Valorization of microalgal biomass to value-added products using integrated supercritical CO2 extraction and sub-critical hydrothermal liquefaction

Abstract

The study depicts the use of different extraction techniques to utilize each fraction of microalgal consortium biomass (Chlorella sp. and Phormidium sp.) for its conversion to value-added products (VAPs). The algal biomass was rich in proteins (30.8%), lipids (28.1%), carbohydrates and essential amino acids (36.29% of total protein). The lipid yield obtained after supercritical CO2 extraction (SFE) was found to be 3.0 ± 0.4% compared to the conventional soxhlet extraction (28.2 ± 2.3%) with chloroform: methanol (1:1 v/v). However, SFE extracted lipid showed higher Polyunsaturated fatty acids (PUFAs) content (20.68%) with the presence of eicosapentaenoic acid, docosahexaenoic acid, α-linolenic acid, linoleic acid and arachidonic acid. The PUFA content in lipid obtained after soxhlet extraction was only 3.48%. The residual biomass after SFE showed recovery of 17.1 ± 0.7% proteins and 27.1 ± 0.9 mg g−1 of total carotenoids. Subcritical-hydrothermal liquefaction (HTL) of the microalgae at 230 °C and 2.7 MPa produced 30.7% biocrude (dried biomass basis) containing aldehyde/ketone (37.14%), aromatics (27.63%) and alkanes/alkenes/alkynes (15.3%) along with other compounds.
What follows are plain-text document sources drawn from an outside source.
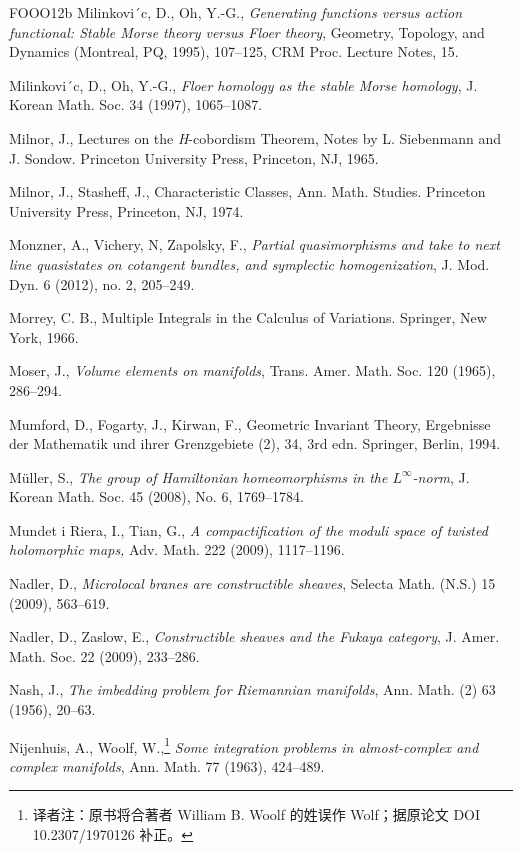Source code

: \begin{thebibliography}{FOOO12b}
 Milinkovi´c, D., Oh, Y.-G., \emph{Generating functions versus action func\-tional:
  Stable Morse theory versus Floer theory}, Geometry, Topology, and Dynamics (Montreal, PQ, 1995),
  107–125, CRM Proc. Lecture Notes, 15.

 Milinkovi´c, D., Oh, Y.-G., \emph{Floer homology as the stable Morse homol\-ogy},
  J. Korean Math. Soc. 34 (1997), 1065–1087.

 Milnor, J., Lectures on the \emph{H}-cobordism Theorem, Notes by L. Sieben\-mann
  and J. Sondow. Princeton University Press, Princeton, NJ, 1965.

 Milnor, J., Stasheﬀ, J., Characteristic Classes, Ann. Math. Studies. Princeton
  University Press, Princeton, NJ, 1974.

 Monzner, A., Vichery, N, Zapolsky, F., \emph{Partial quasimorphisms and take to
  next line quasistates on cotangent bundles, and symplectic homogenization}, J. Mod. Dyn. 6 (2012), no.
  2, 205–249.

 Morrey, C. B., Multiple Integrals in the Calculus of Variations. Springer, New York,
  1966.

 Moser, J., \emph{Volume elements on manifolds}, Trans. Amer. Math. Soc. 120 (1965),
  286–294.

 Mumford, D., Fogarty, J., Kirwan, F., Geometric Invariant Theory, Ergebnisse der
  Mathematik und ihrer Grenzgebiete (2), 34, 3rd edn. Springer, Berlin, 1994.

 Müller, S., \emph{The group of Hamiltonian homeomorphisms in the $L^\infty$-norm},
  J. Korean Math. Soc. 45 (2008), No. 6, 1769–1784.

 Mundet i Riera, I., Tian, G., \emph{A compactification of the moduli space of
  twisted holomorphic maps,} Adv. Math. 222 (2009), 1117–1196.

 Nadler, D., \emph{Microlocal branes are constructible sheaves}, Selecta Math. (N.S.)
  15 (2009), 563–619.

 Nadler, D., Zaslow, E., \emph{Constructible sheaves and the Fukaya category}, J.
  Amer. Math. Soc. 22 (2009), 233–286.

 Nash, J., \emph{The imbedding problem for Riemannian manifolds}, Ann. Math. (2) 63
  (1956), 20–63.

 Nijenhuis, A., Woolf, W.,\footnote{译者注：原书将合著者 William B. Woolf 的姓误作 Wolf；据原论文 DOI 10.2307/1970126 补正。} \emph{Some integration problems in almost-complex and
  complex manifolds}, Ann. Math. 77 (1963), 424–489.


\end{thebibliography}
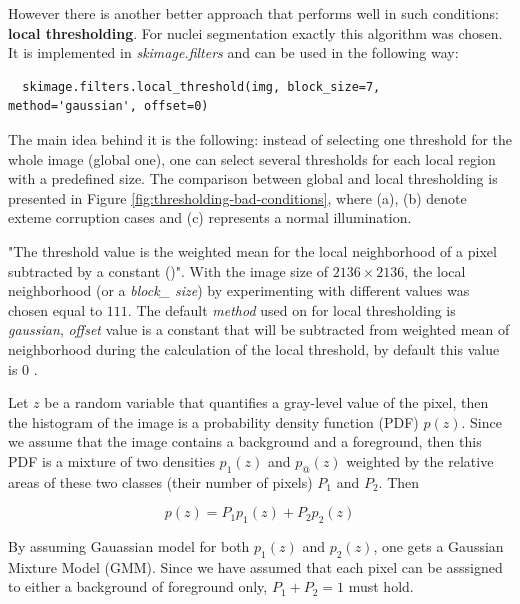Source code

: However there is another better approach that performs well in such conditions: \textbf{local thresholding}. For nuclei segmentation exactly this algorithm was chosen. It is implemented in \textit{skimage.filters} and can be used in the following way:

\begin{lstlisting}
  skimage.filters.local_threshold(img, block_size=7, method='gaussian', offset=0)
\end{lstlisting}

The main idea behind it is the following: instead of selecting one threshold for the whole image (global one), one can select several thresholds for each local region with a predefined size. The comparison between global and local thresholding is presented in Figure \ref{fig:thresholding-bad-conditions}, where (a), (b) denote exteme corruption cases and (c) represents a normal illumination.

"The threshold value is the weighted mean for the local neighborhood of a pixel subtracted by a constant (\cite{digital_image_book})". With the image size of $2136 \times 2136$, the local neighborhood (or a \textit{block\_ size}) by experimenting with different values was chosen equal to $111$. The default \textit{method} used on for local thresholding is \textit{gaussian}, \textit{offset} value is a constant that will be subtracted from weighted mean of neighborhood during the calculation of the local threshold, by default this value is $0$ \cite{local_thresholding}.

Let $z$ be a random variable that quantifies a gray-level value of the pixel, then the histogram of the image is a probability density function (PDF) $p(z)$. Since we assume that the image contains a background and a foreground, then this PDF is a mixture of two densities $p_1(z)$ and $p_@(z)$ weighted by the relative areas of these two classes (their number of pixels) $P_1$ and $P_2$. Then 

\begin{equation}
    p(z) = P_1 p_1(z) + P_2 p_2(z)
\end{equation}

By assuming Gauassian model for both $p_1(z)$ and $p_2(z)$, one gets a Gaussian Mixture Model (GMM). Since we have assumed that each pixel can be asssigned to either a background of foreground only, $P_1 + P_2 = 1$ must hold.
This fraction consisted of VAPs targeting multiple industries-food (11%), fuel (22%), pharmaceutical (56%) and cosmeceutical (12%). A novel approach including sequential SFE-HTL process showed a lower biocrude yield (8.6%) but showed upgradation in biocrude quality having 50% aromatic compound of which >48% were pyrazines derivatives (flavoring agents for the food industry) and 20.8% pharmaceutically valuable compounds, besides extracting PUFAs from SFE. Hence, a new microalgal valorization approach has been developed by integrating two extraction techniques to produce multiple VAPs to target a minimum waste generation approach.